1. Around these parts, if your untimely death didn’t involve alcohol, boobytraps, or ATVs, you are kind of a loser.

     
  2. 21:41 20th Feb 2013

    Notes: 13

    Reblogged from fuckyeahforensics

    Tags: authorities believe

    fuckyeahforensics:

    Authorities in North Texas say a 48-year-old woman called 911 to have a deputy deliver cigarettes to her home.

    Hood County sheriff’s Lt. Kathy Jividen says the woman, a Granbury resident, called 911 on Feb. 11 asking for the cigarettes. Jividen says the woman instead received a visit from two deputies and was arrested.

    She was charged with a misdemeanor count of abuse of 911. She was later released from the Hood County jail on a $1,000 bond.

    Jividen says the caller was “very intoxicated” when she dialed 911.

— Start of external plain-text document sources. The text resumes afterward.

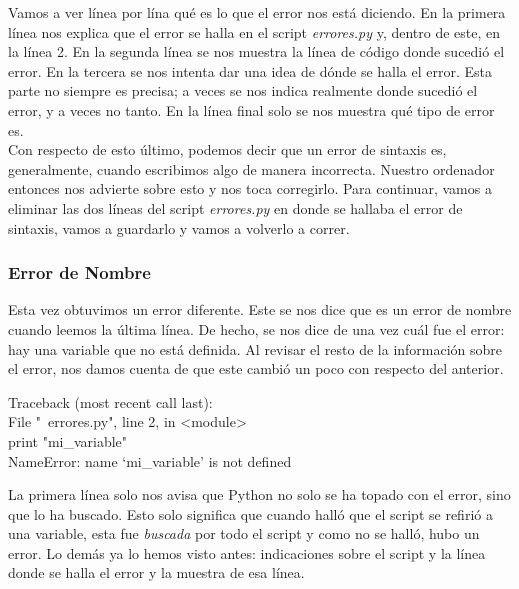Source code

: \documentclass[10pt,letterpaper]{article}
\newenvironment{Code}
{
\begin{lrbox}{\selvestebox}%
\begin{minipage}{\dimexpr\columnwidth-2\fboxsep\relax}
\fontfamily{\ttdefault}\selectfont
}
{\end{minipage}\end{lrbox}%
\begin{center}
\colorbox{light-gray}{\usebox{\selvestebox}}
\end{center}
}
\begin{document}
Vamos a ver l\'inea por l\'ina qu\'e es lo que el error nos est\'a diciendo. En la primera l\'inea nos explica que el error se halla en el script \textit{errores.py} y, dentro de este, en la l\'inea 2. En la segunda l\'inea se nos muestra la l\'inea de c\'odigo donde sucedi\'o el error. En la tercera se nos intenta dar una idea de d\'onde se halla el error. Esta parte no siempre es precisa; a veces se nos indica realmente donde sucedi\'o el error, y a veces no tanto. En la l\'inea final solo se nos muestra qu\'e tipo de error es.\\

Con respecto de esto \'ultimo, podemos decir que un error de sintaxis es, generalmente, cuando escribimos algo de manera incorrecta. Nuestro ordenador entonces nos advierte sobre esto y nos toca corregirlo. Para continuar, vamos a eliminar las dos l\'ineas del script \textit{errores.py} en donde se hallaba el error de sintaxis, vamos a guardarlo y vamos a volverlo a correr.

\subsubsection{Error de Nombre}
Esta vez obtuvimos un error diferente. Este se nos dice que es un error de nombre cuando leemos la \'ultima l\'inea. De hecho, se nos dice de una vez cu\'al fue el error: hay una variable que no est\'a definida. Al revisar el resto de la informaci\'on sobre el error, nos damos cuenta de que este cambi\'o un poco con respecto del anterior.

\begin{Code}
{\color{red}Traceback (most recent call last):\\
\hspace*{4mm} File "\ \hspace{-2mm}errores.py", line 2, in <module>\\
\hspace*{8mm} print "mi\_variable"\\
NameError: name `mi\_variable' is not defined}
\end{Code}

La primera l\'inea solo nos avisa que Python no solo se ha topado con el error, sino que lo ha buscado. Esto solo significa que cuando hall\'o que el script se refiri\'o a una variable, esta fue \emph{buscada} por todo el script y como no se hall\'o, hubo un error. Lo dem\'as ya lo hemos visto antes: indicaciones sobre el script y la l\'inea donde se halla el error y la muestra de esa l\'inea.\\
\end{document}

    Granbury is about 65 miles southwest of Dallas.

     
  3. The latest installment of Authorities Believe:

    “He was trying to make people think he was Sasquatch so people would call in a Sasquatch sighting,” Montana Highway Patrol Trooper Jim Schneider said. “You can’t make it up. I haven’t seen or heard of anything like this before. Obviously, his suit made it difficult for people to see him.”…“Alcohol may have been a factor,” Schneider said. “Impairment is up in the air.”

     
  4. Part of the ongoing Authorities Believe series:

    An early-morning dispute at a Tualatin Taco-Bell left two victims suffering from stab wounds and police are searching for several suspects….Police believe alcohol may have been a factor.


    Plus, bonus drunken taco carnage! Border Patrol agent crashes truck into taquería:

    Manager Armando Curiel said workers were busy serving up tacos at about 2:15 a.m. Thursday morning, when a truck came crashing through the building.

    "The truck jumped a rod, a big iron rod,” said Curiel, “Then it hit the light post, and it ended up inside the restaurant."

    Brownsville police said it was 24-year-old Luis Alberto Gonzalez who was behind the wheel.

    U.S. Border Patrol officials confirmed Gonzalez is a Border Patrol agent.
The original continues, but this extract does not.